Snowflake Access History: 8 ways to audit your account
- Date
- Ian WhitestoneCo-founder & CEO of SELECT
Access History is a view provided in the Snowflake database that is one of the most useful datasets when it comes to auditing and understanding usage in your Snowflake account. In this post, I’ll dive into what data the access history contains, and then share a number of different examples you can run in your account today.
What is in the Snowflake Access History?
The Access History contains 1 row per query executed in your account. For each query, it stores a number of different columns about objects accessed and/or modified by the query.

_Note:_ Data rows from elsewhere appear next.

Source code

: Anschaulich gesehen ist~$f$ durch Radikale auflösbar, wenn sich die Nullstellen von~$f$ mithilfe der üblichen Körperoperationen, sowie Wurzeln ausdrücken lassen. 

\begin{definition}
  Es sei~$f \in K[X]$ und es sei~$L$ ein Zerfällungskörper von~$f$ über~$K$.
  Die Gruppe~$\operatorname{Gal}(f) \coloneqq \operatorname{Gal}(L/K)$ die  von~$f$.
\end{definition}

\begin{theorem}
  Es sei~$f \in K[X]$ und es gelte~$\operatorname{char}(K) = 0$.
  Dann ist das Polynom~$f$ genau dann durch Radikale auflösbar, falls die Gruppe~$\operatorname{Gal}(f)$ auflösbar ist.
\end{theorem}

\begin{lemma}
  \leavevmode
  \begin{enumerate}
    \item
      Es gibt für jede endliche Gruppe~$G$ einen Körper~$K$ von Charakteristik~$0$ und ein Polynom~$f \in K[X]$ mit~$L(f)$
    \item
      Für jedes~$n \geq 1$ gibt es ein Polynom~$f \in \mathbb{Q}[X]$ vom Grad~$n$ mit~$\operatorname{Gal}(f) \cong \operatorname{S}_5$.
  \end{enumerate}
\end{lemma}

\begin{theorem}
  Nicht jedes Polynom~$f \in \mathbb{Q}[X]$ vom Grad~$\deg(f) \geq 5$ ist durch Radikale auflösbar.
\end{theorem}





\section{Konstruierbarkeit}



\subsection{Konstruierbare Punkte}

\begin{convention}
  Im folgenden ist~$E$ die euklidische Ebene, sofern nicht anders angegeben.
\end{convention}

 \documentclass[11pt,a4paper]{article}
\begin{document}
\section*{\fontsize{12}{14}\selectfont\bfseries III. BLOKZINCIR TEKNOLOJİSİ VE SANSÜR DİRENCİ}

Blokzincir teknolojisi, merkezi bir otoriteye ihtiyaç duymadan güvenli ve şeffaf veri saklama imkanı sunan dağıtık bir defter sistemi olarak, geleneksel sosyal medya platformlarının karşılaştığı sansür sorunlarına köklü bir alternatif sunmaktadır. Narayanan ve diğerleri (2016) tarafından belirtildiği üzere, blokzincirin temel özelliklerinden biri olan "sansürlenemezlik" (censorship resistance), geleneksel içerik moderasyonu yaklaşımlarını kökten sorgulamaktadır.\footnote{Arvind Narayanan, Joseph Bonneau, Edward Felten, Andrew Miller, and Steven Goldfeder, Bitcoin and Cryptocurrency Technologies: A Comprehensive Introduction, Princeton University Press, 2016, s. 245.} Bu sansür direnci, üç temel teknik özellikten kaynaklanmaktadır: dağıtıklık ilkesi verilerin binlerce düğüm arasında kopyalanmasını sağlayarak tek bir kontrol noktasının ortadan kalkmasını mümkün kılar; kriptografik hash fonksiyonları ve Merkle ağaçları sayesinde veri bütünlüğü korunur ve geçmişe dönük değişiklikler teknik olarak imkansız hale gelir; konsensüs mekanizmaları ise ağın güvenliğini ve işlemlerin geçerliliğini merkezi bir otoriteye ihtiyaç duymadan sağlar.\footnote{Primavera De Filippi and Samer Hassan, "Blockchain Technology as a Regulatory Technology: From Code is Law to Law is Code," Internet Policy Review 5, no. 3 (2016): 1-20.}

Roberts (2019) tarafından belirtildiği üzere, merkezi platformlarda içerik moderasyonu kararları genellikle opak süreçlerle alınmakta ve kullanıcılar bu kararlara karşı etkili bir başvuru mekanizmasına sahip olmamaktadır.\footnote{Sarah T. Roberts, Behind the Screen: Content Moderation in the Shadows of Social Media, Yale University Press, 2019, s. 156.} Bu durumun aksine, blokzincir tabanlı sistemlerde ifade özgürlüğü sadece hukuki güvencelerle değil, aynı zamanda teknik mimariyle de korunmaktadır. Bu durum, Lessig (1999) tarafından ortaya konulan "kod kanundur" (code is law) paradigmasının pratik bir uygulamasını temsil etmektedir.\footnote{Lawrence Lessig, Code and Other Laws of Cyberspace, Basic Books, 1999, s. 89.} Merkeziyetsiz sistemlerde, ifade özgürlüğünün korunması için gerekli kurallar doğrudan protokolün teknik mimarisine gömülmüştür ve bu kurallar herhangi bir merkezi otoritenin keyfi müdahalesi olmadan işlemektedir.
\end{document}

To start with, there are three columns that are helpful for looking up the queries you are interested in:
query_id
: the unique identifier for the queryuser_name
: the user who ran the queryquery_start_time
: when the query started
If additional information about the query is required, like the role it was executed with or the warehouse it ran on, you can join the access history dataset with the Snowflake Query History view.
In terms of what objects the query accessed, the view provides two columns:
direct_objects_accessed
: a JSON array of data objects the query directly accessesbase_objects_accessed
: a JSON array of data objects that a query either directly or indirectly accesses (i.e. the underlying tables that populate a view)
For objects a query modified, there are two columns:
objects_modified
: a JSON array that specifies the objects modified by a query. This will be populated forINSERT
,UPDATE
,MERGE
,CREATE
or similar types of queries that update/insert/delete records in a tableobjects_modified_by_ddl
: contains information about the DDL operation on a database, schema, table, view and/or column.
Direct vs. Base Objects Accessed
To understand the difference between direct and base objects accessed, consider the following query which accesses two columns from a view named user_sales_summary
:
select
user_name,
total_sales
from user_sales_summary
The direct_objects_accessed
column would include 1 entry for the direct access of the user_sales_summary
view, while the base_objects_accessed
column would contain two entries for the two underlying tables (users
and sales
) that power the view.
Access History Data Retention
Similar to other account usage views like the Snowflake Query History, Snowflake retains data from the last 365 days.
Is Access History available to all Snowflake customers?
The access history view is only available for Snowflake customers on a Snowflake Enterprise editions or higher.
Now that we’ve covered the basics, let’s get into some real examples you can run in your account to answer a variety of common questions.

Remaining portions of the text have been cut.